Erhöhte Erwerbsobliegenheit der Unterhaltsberechtigten: Der Wunsch ist Vater des Gedankens
Indem der Gesetzgeber bei der erhöhten Erwerbsobliegenheit für Unterhaltsberechtigte auf die Kinderbetreuungsmöglichkeiten verweist, zeigt er einen sehr lobenswerten und fortschrittlichen Ansatz der gleichberechtigten Teilhabe von Müttern und Vätern am Erwerbsleben. Die Existenz sichernde Teilhabe am Arbeitsmarkt ist auch eine langjährige Forderung des VAMV, ebenso die flächendeckende ganztägige Kinderbetreuung. Leider entspricht diese Forderung nicht der Realität: Die ganztägige Kinderbetreuung ist insbesondere in den alten Bundesländern mangelhaft. In der Gesetzesbegründung verweist der Gesetzgeber auf die starke Zunahme der Möglichkeiten der Fremdbetreuung. Daten der DJI-Kinderbetreuungsstudie und die jährliche Berichterstattung zum Tagesbetreuungsausbaugesetz deuten hier auf eklatante Mängel hin: Insbesondere Alleinerziehende benennen nach Angaben des DJI Mängel und Schwierigkeiten beim ganztägigen Angebot. Die Platz-Kind-Relation der Betreuungsplätze für Kinder unter drei Jahren liegt in den westlichen Bundesländern bei 9,6 Prozent. Nicht einmal jedes zehnte Kind hat damit einen Betreuungsplatz. Bei der Gesetzesformulierung war offenbar der Wunsch der Vater des Gedankens. Es ist aber unzumutbar, dass gesellschaftliche Probleme, wie die Mängel des Arbeitsmarktes und der Kinderbetreuung, auf die Unterhaltsberechtigten abgewälzt werden.

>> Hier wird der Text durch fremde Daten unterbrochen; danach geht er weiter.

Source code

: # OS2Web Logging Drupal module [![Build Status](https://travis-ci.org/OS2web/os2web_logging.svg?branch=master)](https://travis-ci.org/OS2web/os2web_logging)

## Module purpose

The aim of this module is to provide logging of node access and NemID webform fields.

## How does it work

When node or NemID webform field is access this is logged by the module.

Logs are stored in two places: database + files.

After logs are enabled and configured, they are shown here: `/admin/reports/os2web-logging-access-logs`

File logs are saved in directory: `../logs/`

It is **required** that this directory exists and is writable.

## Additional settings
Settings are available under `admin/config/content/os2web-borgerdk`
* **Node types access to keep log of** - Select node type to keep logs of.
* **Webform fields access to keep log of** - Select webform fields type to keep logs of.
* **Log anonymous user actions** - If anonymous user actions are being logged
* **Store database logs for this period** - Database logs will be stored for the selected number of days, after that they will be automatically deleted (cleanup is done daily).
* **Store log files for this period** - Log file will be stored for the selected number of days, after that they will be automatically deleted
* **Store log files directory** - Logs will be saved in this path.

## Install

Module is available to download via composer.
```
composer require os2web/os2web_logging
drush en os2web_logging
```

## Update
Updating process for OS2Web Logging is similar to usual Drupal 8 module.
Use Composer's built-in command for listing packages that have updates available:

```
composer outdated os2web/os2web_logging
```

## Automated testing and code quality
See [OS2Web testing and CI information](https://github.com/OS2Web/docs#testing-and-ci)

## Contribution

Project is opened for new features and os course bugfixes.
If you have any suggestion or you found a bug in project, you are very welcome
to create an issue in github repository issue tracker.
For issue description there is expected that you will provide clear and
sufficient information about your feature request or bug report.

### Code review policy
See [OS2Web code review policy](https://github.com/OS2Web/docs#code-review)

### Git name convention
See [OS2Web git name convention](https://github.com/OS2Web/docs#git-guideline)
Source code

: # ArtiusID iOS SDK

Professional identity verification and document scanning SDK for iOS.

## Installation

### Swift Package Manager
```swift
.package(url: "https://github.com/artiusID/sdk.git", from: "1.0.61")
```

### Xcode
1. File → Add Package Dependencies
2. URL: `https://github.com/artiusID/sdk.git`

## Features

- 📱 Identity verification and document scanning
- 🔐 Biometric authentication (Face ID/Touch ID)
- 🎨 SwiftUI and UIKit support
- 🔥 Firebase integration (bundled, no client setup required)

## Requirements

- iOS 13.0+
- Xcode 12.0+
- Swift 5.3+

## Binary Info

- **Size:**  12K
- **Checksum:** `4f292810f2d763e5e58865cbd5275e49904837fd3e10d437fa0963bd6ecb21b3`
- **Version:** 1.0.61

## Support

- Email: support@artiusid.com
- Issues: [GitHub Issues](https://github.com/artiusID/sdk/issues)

Fazit: Der Staat gewinnt, die Kinder verlieren
Die Unterhaltsrechtsreform ist mit dem Anspruch angetreten, die Kinderarmut zu verringern. Faktisch verringern sich die Unterhaltsbeträge für Kinder. Die Umverteilung, die durch die Rangänderung entsteht, kommt langfristig nicht den Kindern zugute. Kindbetreuende Elternteile und ihre Kinder bilden eine Wirtschaftsgemeinschaft. Wenn der kindbetreuende Elternteil mit dem Argument der Eigenverantwortung auf eine erhöhte Erwerbstätigkeit verwiesen wird und weniger Unterhalt bezieht, ist dies zum Nachteil der Einelternfamilie. Auf Seiten des Staates lässt sich ein deutliches Plus verzeichnen: Indem weniger Unterhaltsvorschussleistungen in Anspruch genommen werden, da der Anspruch der Kinder vorrangig befriedigt wird, findet sich hier eine deutliche Entlastung. Durch die geringeren Beträge, die an betreuende Eltern gezahlt werden, verringert sich der Realsplittingvorteil für Unterhaltspflichtige - auch hier gewinnt die Staatskasse.

Der Unterhaltspflichtige gewinnt durch die Erhöhung des Selbstbehalts.

Der Effekt der Unterhaltsreform ist, dass weniger Unterhalt an diejenigen gezahlt wird, die die Verantwortung für Kinder übernehmen. Ebenso erhalten die Kinder weniger Unterhalt. Die Unterhaltsrechtsreform ist damit für Einelternfamilien der Weg in die Armut.